HANDOFF

This is the framework for the HANDOFF paper (Humanoid Agentic Task-Space Whole-Body Control via Distilled Complementary Teachers): the fully-stable, seed-dataset, AMP-augmented three-teacher Mixture-of-Experts student for the Unitree G1 (29 DoF) in MuJoCo. The student is one planner-friendly whole-body controller that consumes a compact 10-D task-space command — planar base velocity, root height, and bilateral pelvis-frame wrist targets [v_x, v_y, ω_z, z, p_L, p_R] — and is distilled, under a context-conditioned mixture-of-experts gating scheme, from three complementary specialists: a whole-body motion-tracking teacher (trained on CoP-safety-filtered retargeted clips), a locomotion teacher, and an AMP fall-recovery teacher.

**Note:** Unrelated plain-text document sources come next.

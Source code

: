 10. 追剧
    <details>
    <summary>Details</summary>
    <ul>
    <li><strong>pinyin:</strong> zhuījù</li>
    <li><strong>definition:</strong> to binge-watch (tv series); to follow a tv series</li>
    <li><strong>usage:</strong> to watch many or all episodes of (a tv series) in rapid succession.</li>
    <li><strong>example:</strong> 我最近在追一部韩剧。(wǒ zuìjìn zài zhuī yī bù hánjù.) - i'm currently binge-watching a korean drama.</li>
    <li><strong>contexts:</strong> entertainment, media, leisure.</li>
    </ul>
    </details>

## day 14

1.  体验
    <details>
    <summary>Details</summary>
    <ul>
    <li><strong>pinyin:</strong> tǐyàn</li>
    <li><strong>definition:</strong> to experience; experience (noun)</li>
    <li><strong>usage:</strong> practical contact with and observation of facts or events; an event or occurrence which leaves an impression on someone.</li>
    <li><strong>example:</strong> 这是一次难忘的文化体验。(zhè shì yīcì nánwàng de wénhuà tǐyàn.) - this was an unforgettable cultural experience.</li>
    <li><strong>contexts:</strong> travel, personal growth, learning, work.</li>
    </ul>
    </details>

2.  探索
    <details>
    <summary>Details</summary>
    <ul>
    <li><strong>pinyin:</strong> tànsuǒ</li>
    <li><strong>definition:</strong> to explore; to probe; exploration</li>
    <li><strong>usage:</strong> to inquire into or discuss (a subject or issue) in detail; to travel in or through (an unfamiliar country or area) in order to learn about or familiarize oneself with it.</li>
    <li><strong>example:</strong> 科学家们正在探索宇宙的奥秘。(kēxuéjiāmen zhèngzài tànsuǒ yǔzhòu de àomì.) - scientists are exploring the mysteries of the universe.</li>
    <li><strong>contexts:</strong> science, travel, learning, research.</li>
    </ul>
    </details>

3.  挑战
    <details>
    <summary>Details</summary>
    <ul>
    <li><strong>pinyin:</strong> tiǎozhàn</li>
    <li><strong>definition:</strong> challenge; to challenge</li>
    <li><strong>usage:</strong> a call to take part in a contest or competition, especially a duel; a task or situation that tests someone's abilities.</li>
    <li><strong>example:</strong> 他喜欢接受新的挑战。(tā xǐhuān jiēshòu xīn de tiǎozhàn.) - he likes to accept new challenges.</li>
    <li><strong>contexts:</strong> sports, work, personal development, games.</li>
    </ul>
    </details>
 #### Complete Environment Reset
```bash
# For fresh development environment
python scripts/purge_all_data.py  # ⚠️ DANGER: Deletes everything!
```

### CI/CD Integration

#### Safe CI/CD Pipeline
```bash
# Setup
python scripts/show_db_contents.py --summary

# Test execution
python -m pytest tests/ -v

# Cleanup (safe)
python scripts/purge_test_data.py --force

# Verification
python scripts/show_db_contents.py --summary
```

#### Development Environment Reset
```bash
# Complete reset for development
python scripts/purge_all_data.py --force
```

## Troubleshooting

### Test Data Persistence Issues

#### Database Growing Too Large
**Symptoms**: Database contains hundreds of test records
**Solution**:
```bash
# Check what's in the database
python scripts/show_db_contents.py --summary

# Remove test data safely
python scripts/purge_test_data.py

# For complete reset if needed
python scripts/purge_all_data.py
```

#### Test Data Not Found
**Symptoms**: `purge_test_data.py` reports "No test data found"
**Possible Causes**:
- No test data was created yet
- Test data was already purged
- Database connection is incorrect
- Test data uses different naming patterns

The repository registers only four tasks — the three teachers plus the MoE student — and the source keeps only the term functions (observations / rewards / terminations / commands / events / curricula / actions) those tasks actually reference.

The four tasks

Stage	Task id	Trains
Teacher 1	`Wbc-Teacher-Flat-Unitree-G1-Stable`	stable WBC (whole-body-control) teacher
Teacher 2	`Loco-Teacher-Flat-Unitree-G1-NoBV-Stable`	stable non-privileged (NoBV) locomotion teacher
Teacher 3	`Amp-Teacher-Flat-Unitree-G1`	AMP recovery teacher
Student	`Wbc-Hand-Dual-Teacher-Flat-Unitree-G1-MoE-UniCmd-NoBV-AMP-Stable`	3-teacher MoE student (split-KL distillation)

"Stable" = whole-body stability rewards (CoM-in-support-polygon, capture-point-in-support-polygon, ankle/hip/step, linear & angular momentum change penalties) layered on the standard teacher reward mix. "Fully-stable" = the student trains under those rewards and distills from teachers that were themselves trained with them, so the KL targets are consistent with the env the student sees.

Prerequisites

uv for package management.
The seed motion dataset (an external artifact, not in this repo): /home/yangl/handoff/seed_g1_cbf_standing_payload/seed_dataset_filtered.yaml Every training script points at this file via --env.commands.motion.motion-file.
A CUDA GPU. All scripts take the GPU id as the first positional arg (default 0) and forward everything else to uv run train.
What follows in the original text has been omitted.